Hi Ana,
what you describe sounds like logical grouping to me. For example - when
Beam runs a stateful operation (DoFn), every record has to be associated
with a _key_. All records with the same key are then processed by the
same worker. If you have some resources that need to be downloaded
(cached) from the outside of the Pipeline, one option would be to use a
stateful DoFn, which would look into its local cache (held in a state)
and download the required resource if it does not have it (or if it is
stale). There would probably be needed more logic around freeing the
state, but I'll leave that out for now.
Would that work for your case?
Jan
On 9/7/21 7:12 PM, Ana Markovic wrote:
Hi Jan,
Thanks for the fast reply! I came across an example that I wanted to
recreate in Beam, and I'm sharing the link below. Generally speaking,
nodes keep their favourite words and accept only jobs that involve
those favourites. This is a simple example but could be beneficial in
processing large pieces of data (for example, software repositories),
where nodes could work on the repositories they already processed (and
have some files already downloaded) and avoid downloading unnecessary
repository contents if another node already has them. This could be
enabled by allowing nodes to check their internal state and decide if
they want to accept/reject a certain repository as a job. I know that
the "more complicated" example might be a far fetch, but I wanted to
give you more context on what I'd want to know about Beam.

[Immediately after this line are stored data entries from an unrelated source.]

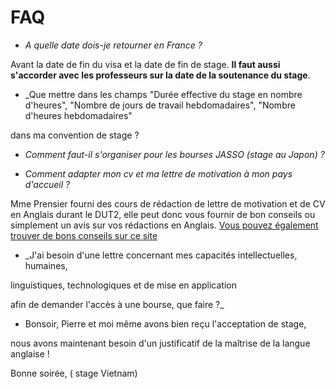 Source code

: # FAQ



* _A quelle date dois-je retourner en France ?_



Avant la date de fin du visa et la date de fin de stage. **Il faut aussi s'accorder avec les professeurs sur la date de la soutenance du stage**.  



* _Que mettre dans les champs "Durée effective du stage en nombre d'heures", "Nombre de jours de travail hebdomadaires", "Nombre d'heures hebdomadaires" 

dans ma convention de stage ?



* _Comment faut-il s'organiser pour les bourses JASSO (stage au Japon) ?_



* _Comment adapter mon cv et ma lettre de motivation à mon pays d'accueil ?_

Mme Prensier fourni des cours de rédaction de lettre de motivation et de CV en Anglais durant le DUT2, elle peut donc vous fournir de bon conseils ou simplement un avis sur vos rédactions en Anglais. [Vous pouvez également trouver de bons conseils sur ce site](http://www.dimension-emploi.com/cv-postuler-a-l-etranger/35)



* _J'ai besoin d'une lettre concernant mes capacités intellectuelles, humaines, 

linguistiques, technologiques et de mise en application 

afin de demander l'accès à une bourse, que faire ?_





* Bonsoir, Pierre et moi même avons bien reçu l'acceptation de stage, 

nous avons maintenant besoin d'un justificatif de la maîtrise de la langue anglaise !

Bonne soirée, ( stage Vietnam) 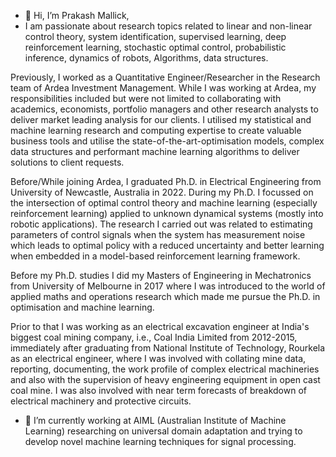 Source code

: - 👋 Hi, I’m Prakash Mallick,
- I am passionate about research topics related to linear and non-linear control theory, system identification, supervised learning, deep reinforcement learning, stochastic optimal control, probabilistic inference, dynamics of robots, Algorithms, data structures.

Previously, I worked as a Quantitative Engineer/Researcher in the Research team of Ardea Investment Management. While I was working at Ardea, my responsibilities included but were not limited to collaborating with academics, economists, portfolio managers and other research analysts to deliver market leading analysis for our clients. I utilised my statistical and machine learning research and computing expertise to create valuable business tools and utilise the state-of-the-art-optimisation models, complex data structures and performant machine learning algorithms to deliver solutions to client requests.

Before/While joining Ardea, I graduated Ph.D. in Electrical Engineering from University of Newcastle, Australia in 2022. During my Ph.D. I focussed on the intersection of optimal control theory and machine learning (especially reinforcement learning) applied to unknown dynamical systems (mostly into robotic applications). The research I carried out was related to estimating parameters of control signals when the system has measurement noise which leads to optimal policy with a reduced uncertainty and better learning when embedded in a model-based reinforcement learning framework.

Before my Ph.D. studies I did my Masters of Engineering in Mechatronics from University of Melbourne in 2017 where I was introduced to the world of applied maths and operations research which made me pursue the Ph.D. in optimisation and machine learning.

Prior to that I was working as an electrical excavation engineer at India's biggest coal mining company, i.e., Coal India Limited from 2012-2015, immediately after graduating from National Institute of Technology, Rourkela as an electrical engineer, where I was involved with collating mine data, reporting, documenting, the work profile of complex electrical machineries and also with the supervision of heavy engineering equipment in open cast coal mine. I was also involved with near term forecasts of breakdown of electrical machinery and protective circuits.
- 🌱 I’m currently working at AIML (Australian Institute of Machine Learning) researching on universal domain adaptation and trying to develop novel machine learning techniques for signal processing.

<!---
proxymallick/proxymallick is a ✨ special ✨ repository because its `README.md` (this file) appears on your GitHub profile.
You can click the Preview link to take a look at your changes.
--->
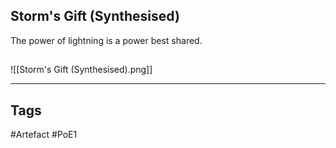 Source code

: ## Storm's Gift (Synthesised)
The power of lightning is a power best shared.
##
![[Storm's Gift (Synthesised).png]]

---
## Tags
#Artefact
#PoE1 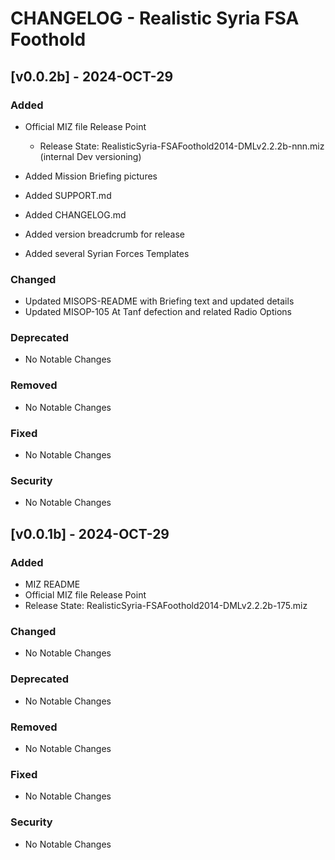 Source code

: 
CHANGELOG - Realistic Syria FSA Foothold
========================================

[v0.0.2b] - 2024-OCT-29
-----------------------

### Added

* Official MIZ file Release Point
  * Release State: RealisticSyria-FSAFoothold2014-DMLv2.2.2b-nnn.miz (internal Dev versioning)
* Added Mission Briefing pictures
* Added SUPPORT.md
* Added CHANGELOG.md
* Added version breadcrumb for release

* Added several Syrian Forces Templates

### Changed

* Updated MISOPS-README with Briefing text and updated details
* Updated MISOP-105 At Tanf defection and related Radio Options

### Deprecated

- No Notable Changes

### Removed

- No Notable Changes

### Fixed

- No Notable Changes

### Security

- No Notable Changes



[v0.0.1b] - 2024-OCT-29
-----------------------

### Added

* MIZ README
* Official MIZ file Release Point
* Release State: RealisticSyria-FSAFoothold2014-DMLv2.2.2b-175.miz

### Changed

- No Notable Changes

### Deprecated

- No Notable Changes

### Removed

- No Notable Changes

### Fixed

- No Notable Changes

### Security

- No Notable Changes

Thanks for all the insights!
Best,
Ana
[1]
https://github.com/crossflowlabs/crossflow/tree/master/org.crossflow.tests/src/org/crossflow/tests/opinionated
<https://github.com/crossflowlabs/crossflow/tree/master/org.crossflow.tests/src/org/crossflow/tests/opinionated>
On Tue, 7 Sept 2021 at 13:57, Jan Lukavský <[email protected]
<mailto:[email protected]>> wrote:
Hi Ana,
in general, worker nodes do not share any state, and cannot
themselves decide which work to accept and which to reject. How
the work is distributed to downstream processing is defined by a
runner, not the Beam model. On the other hand, what you ask for
might be possibly accomplished using a grouping operation - either
a GroupByKey or a stateful DoFn might help you with that. Can you
further describe your intent?
Best,
Jan
On 9/7/21 12:32 PM, Ana Markovic wrote:
To whom this may concern,
I've been looking into polyglot data processing frameworks
recently, and I read Beam's documentation as well as developed a
few examples to get some hands-on experience. I've been
wondering, and I haven't found this in the documentation, is
there a way to set up worker nodes so they are "opinionated" or
"smart" in a sense that they can decide for themselves which jobs
they will perform? For example, in a word count example, an
opinionated worker node could only decide to monitor
occurrences of a specific word if it's among the node's favourite
words.
I hope I explained it well, but please let me know if more
details are needed to answer this question.
Thankful in advance,
Ana
--
Best,
Ana